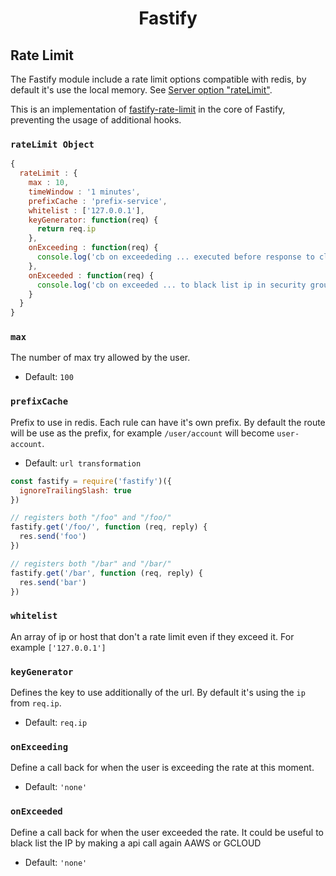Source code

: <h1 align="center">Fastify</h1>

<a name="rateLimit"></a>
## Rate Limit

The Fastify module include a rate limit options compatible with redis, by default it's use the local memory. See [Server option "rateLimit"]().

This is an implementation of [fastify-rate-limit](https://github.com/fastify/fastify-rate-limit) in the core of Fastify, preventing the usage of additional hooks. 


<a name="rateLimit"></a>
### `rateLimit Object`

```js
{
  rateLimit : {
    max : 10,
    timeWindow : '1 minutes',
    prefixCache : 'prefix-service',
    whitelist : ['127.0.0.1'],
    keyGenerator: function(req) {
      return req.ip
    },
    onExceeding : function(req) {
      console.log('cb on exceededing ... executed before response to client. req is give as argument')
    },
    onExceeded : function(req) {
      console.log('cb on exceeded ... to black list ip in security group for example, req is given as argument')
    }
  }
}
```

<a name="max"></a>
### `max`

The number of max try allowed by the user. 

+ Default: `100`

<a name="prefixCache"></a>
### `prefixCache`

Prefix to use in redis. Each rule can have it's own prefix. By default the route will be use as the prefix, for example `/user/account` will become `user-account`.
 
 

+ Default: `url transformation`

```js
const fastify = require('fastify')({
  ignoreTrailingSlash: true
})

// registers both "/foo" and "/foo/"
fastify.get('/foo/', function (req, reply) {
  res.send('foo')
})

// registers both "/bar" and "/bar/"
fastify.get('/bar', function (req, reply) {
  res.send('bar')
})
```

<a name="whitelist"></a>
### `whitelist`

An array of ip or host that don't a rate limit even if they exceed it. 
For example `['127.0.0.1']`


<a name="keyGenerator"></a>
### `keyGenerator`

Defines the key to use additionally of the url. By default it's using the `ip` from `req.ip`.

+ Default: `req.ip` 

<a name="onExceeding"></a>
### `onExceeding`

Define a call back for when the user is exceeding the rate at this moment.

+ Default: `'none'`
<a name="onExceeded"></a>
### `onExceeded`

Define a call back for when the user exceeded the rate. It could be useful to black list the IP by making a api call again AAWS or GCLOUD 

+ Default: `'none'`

__WHAT IS NEEDED__
Among the records, find each line where the word "registers" occurs, and copy it.

__TASK SOLUTION__
// registers both "/foo" and "/foo/"
// registers both "/bar" and "/bar/"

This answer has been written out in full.